What got up my nose most of all was that many photographers I respected, and some I idolized, had had their work exhibited at Stieglitz’s various galleries. Even Poopy Weston had bought his forty-pound peepshow on Stieglitz’s advice. Weston had shown me how to use it and had said, “You’ll never get anywhere unless you meet Alfred.”
“I hold the view that the work ought to precede the person.”
“He’s seen your work.”
“And he didn’t like it, so he ain’t seeing me,” I said. “I’m not a Fuller Brush man, Westy, and you can tell him I said so.”
Pride is scar tissue. Mine made me wary of a further rebuff, another wound. Yet I was insignificant. I could turn my back on him, but who would notice? Not him. As far as I knew, his back was already turned. I would gladly have killed that man, if only to be given the chance to say why. In every murderer’s mind must be the innocent hope that he will have his day in court, to say what drove him to it.

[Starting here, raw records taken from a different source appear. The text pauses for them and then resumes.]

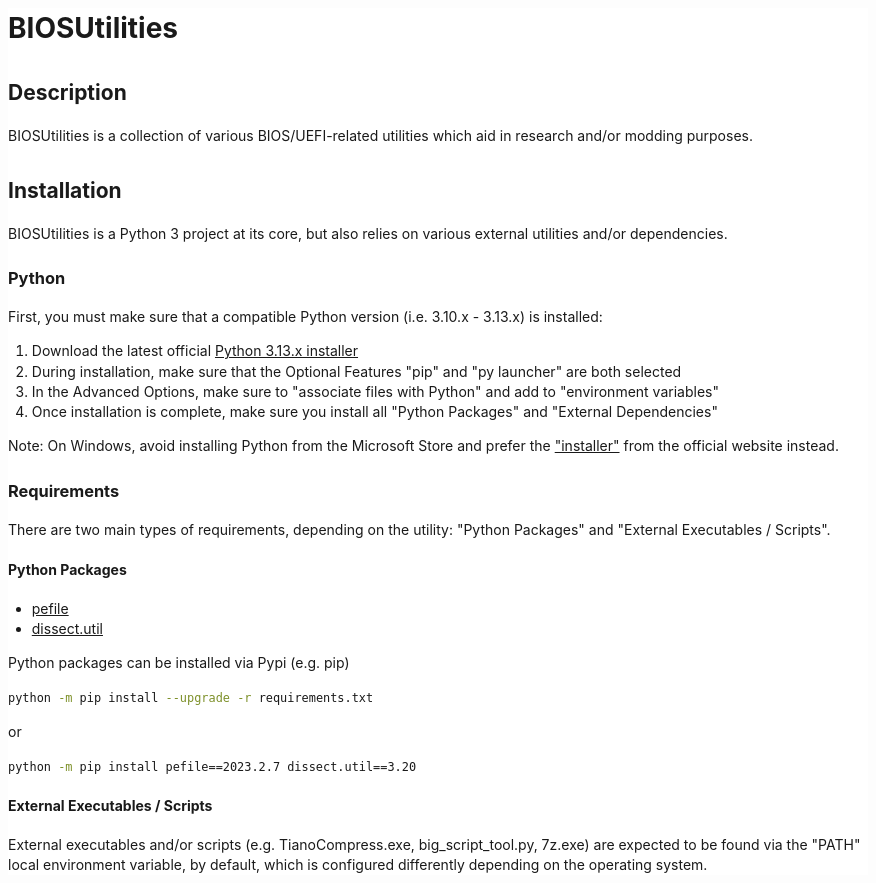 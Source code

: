 # BIOSUtilities

## Description

BIOSUtilities is a collection of various BIOS/UEFI-related utilities which aid in research and/or modding purposes.

## Installation

BIOSUtilities is a Python 3 project at its core, but also relies on various external utilities and/or dependencies.

### Python

First, you must make sure that a compatible Python version (i.e. 3.10.x - 3.13.x) is installed:

1. Download the latest official [Python 3.13.x installer](https://www.python.org/downloads/)
2. During installation, make sure that the Optional Features "pip" and "py launcher" are both selected
3. In the Advanced Options, make sure to "associate files with Python" and add to "environment variables"
4. Once installation is complete, make sure you install all "Python Packages" and "External Dependencies"

Note: On Windows, avoid installing Python from the Microsoft Store and prefer the ["installer"](https://www.python.org/downloads/) from the official website instead.

### Requirements

There are two main types of requirements, depending on the utility: "Python Packages" and "External Executables / Scripts".

#### Python Packages

* [pefile](https://pypi.org/project/pefile/2023.2.7/)
* [dissect.util](https://pypi.org/project/dissect.util/3.20/)

Python packages can be installed via Pypi (e.g. pip)

``` bash
python -m pip install --upgrade -r requirements.txt
```

or

``` bash
python -m pip install pefile==2023.2.7 dissect.util==3.20
```

#### External Executables / Scripts

External executables and/or scripts (e.g. TianoCompress.exe, big_script_tool.py, 7z.exe) are expected to be found via the "PATH" local environment variable, by default, which is configured differently depending on the operating system.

This homicidal impulse cheered me up at the hotel as I unpacked my trays and stoppered bottles of solutions. I examined my new Speed Graphic and took it apart until it lay exploded on the bed. I loaded the eight-by-ten film holders and futzed with my equipment. At last I sat motionless in the room I had deliberately darkened for my film’s sake. It was still raining in that applauding way but, outside, the luminous descent of liquefied light crowded at the pinhole of the window shade and cast through this imperfection a perfect cone of calm, an image of the windowy city on the wall that I studied until the day, red as a mallard’s eye, was lost in the blaring pit that sloped from evening into night.